Task: Please work out how many lines in the entries contain "bound", then give that number with nothing added.

The data:
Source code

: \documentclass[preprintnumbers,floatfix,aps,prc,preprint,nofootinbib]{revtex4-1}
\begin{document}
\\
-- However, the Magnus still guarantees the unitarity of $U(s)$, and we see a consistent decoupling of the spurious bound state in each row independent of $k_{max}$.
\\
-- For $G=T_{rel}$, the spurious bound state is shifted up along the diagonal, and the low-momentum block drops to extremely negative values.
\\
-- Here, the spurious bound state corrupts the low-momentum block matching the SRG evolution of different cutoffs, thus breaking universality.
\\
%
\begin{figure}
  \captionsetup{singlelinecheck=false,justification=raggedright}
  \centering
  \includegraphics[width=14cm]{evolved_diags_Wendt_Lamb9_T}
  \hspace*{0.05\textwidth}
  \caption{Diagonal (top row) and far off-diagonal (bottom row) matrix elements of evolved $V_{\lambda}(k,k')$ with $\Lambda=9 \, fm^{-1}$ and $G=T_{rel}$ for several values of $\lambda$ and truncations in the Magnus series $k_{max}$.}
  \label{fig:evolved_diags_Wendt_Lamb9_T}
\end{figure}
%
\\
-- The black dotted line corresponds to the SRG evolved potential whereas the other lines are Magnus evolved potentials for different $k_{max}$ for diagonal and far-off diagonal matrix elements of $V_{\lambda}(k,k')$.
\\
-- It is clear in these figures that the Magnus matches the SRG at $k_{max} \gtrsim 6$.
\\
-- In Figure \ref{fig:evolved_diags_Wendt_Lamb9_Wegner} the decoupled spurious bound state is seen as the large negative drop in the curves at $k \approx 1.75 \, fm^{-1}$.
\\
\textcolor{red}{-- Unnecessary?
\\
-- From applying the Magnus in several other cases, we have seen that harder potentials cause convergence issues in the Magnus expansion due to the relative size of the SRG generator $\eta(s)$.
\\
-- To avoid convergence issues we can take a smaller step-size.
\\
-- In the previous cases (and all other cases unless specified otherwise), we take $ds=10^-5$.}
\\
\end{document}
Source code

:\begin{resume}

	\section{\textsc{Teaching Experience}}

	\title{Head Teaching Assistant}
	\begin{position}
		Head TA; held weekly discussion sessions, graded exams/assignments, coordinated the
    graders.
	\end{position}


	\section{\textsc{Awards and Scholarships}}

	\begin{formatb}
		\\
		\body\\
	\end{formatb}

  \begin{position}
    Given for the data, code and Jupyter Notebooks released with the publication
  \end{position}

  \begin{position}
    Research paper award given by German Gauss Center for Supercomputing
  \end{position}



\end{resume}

...

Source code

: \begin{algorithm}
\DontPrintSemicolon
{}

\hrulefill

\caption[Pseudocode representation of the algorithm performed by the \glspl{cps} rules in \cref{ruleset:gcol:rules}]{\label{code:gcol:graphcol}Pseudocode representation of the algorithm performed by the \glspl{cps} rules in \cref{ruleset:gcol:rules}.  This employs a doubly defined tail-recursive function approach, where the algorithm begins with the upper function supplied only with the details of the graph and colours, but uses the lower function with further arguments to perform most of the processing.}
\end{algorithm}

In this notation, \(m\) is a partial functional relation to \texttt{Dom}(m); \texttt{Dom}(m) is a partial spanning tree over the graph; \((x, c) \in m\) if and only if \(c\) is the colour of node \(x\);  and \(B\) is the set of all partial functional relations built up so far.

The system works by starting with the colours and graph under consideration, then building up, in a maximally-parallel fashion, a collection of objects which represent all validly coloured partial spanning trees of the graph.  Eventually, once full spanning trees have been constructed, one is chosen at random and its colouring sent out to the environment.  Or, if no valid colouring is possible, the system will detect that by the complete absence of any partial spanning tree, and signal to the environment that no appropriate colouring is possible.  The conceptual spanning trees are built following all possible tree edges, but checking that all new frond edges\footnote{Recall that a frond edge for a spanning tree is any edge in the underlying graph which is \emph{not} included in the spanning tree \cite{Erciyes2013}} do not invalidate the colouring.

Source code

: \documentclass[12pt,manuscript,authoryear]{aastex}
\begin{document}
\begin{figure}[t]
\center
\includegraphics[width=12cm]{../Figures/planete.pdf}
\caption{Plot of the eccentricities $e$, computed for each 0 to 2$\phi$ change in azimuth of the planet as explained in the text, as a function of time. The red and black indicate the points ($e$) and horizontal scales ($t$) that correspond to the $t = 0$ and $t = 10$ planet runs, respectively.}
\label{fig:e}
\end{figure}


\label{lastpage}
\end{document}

Written response: 4